**Work required**
Make an exact copy of the records, with the pictures left out.

**Provided data**
=-=-=
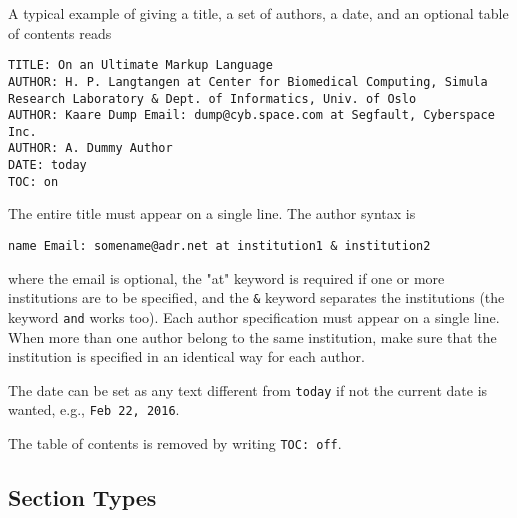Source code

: \documentclass[%
oneside,                 %
final,                   %
10pt]{article}
\begin{document}
A typical example of giving a title, a set of authors, a date,
and an optional table of contents
reads
\begin{Verbatim}[numbers=none,fontsize=\fontsize{9pt}{9pt},baselinestretch=0.85,xleftmargin=0mm]
TITLE: On an Ultimate Markup Language
AUTHOR: H. P. Langtangen at Center for Biomedical Computing, Simula Research Laboratory & Dept. of Informatics, Univ. of Oslo
AUTHOR: Kaare Dump Email: dump@cyb.space.com at Segfault, Cyberspace Inc.
AUTHOR: A. Dummy Author
DATE: today
TOC: on
\end{Verbatim}
The entire title must appear on a single line.
The author syntax is
\begin{Verbatim}[numbers=none,fontsize=\fontsize{9pt}{9pt},baselinestretch=0.85,xleftmargin=0mm]
name Email: somename@adr.net at institution1 & institution2
\end{Verbatim}
where the email is optional, the "at" keyword is required if one or
more institutions are to be specified, and the \Verb!&! keyword
separates the institutions (the keyword \Verb!and! works too).
Each author specification must appear
on a single line.
When more than one author belong to the
same institution, make sure that the institution is specified in an identical
way for each author.

The date can be set as any text different from \Verb!today! if not the
current date is wanted, e.g., \Verb!Feb 22, 2016!.

The table of contents is removed by writing \Verb!TOC: off!.


\subsection{Section Types}
\label{quick:sections}
\end{document}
=-=-=
**Your solution**
Source code

: \documentclass[%
oneside,                 %
final,                   %
10pt]{article}
\begin{document}
A typical example of giving a title, a set of authors, a date,
and an optional table of contents
reads
\begin{Verbatim}[numbers=none,fontsize=\fontsize{9pt}{9pt},baselinestretch=0.85,xleftmargin=0mm]
TITLE: On an Ultimate Markup Language
AUTHOR: H. P. Langtangen at Center for Biomedical Computing, Simula Research Laboratory & Dept. of Informatics, Univ. of Oslo
AUTHOR: Kaare Dump Email: dump@cyb.space.com at Segfault, Cyberspace Inc.
AUTHOR: A. Dummy Author
DATE: today
TOC: on
\end{Verbatim}
The entire title must appear on a single line.
The author syntax is
\begin{Verbatim}[numbers=none,fontsize=\fontsize{9pt}{9pt},baselinestretch=0.85,xleftmargin=0mm]
name Email: somename@adr.net at institution1 & institution2
\end{Verbatim}
where the email is optional, the "at" keyword is required if one or
more institutions are to be specified, and the \Verb!&! keyword
separates the institutions (the keyword \Verb!and! works too).
Each author specification must appear
on a single line.
When more than one author belong to the
same institution, make sure that the institution is specified in an identical
way for each author.

The date can be set as any text different from \Verb!today! if not the
current date is wanted, e.g., \Verb!Feb 22, 2016!.

The table of contents is removed by writing \Verb!TOC: off!.


\subsection{Section Types}
\label{quick:sections}
\end{document}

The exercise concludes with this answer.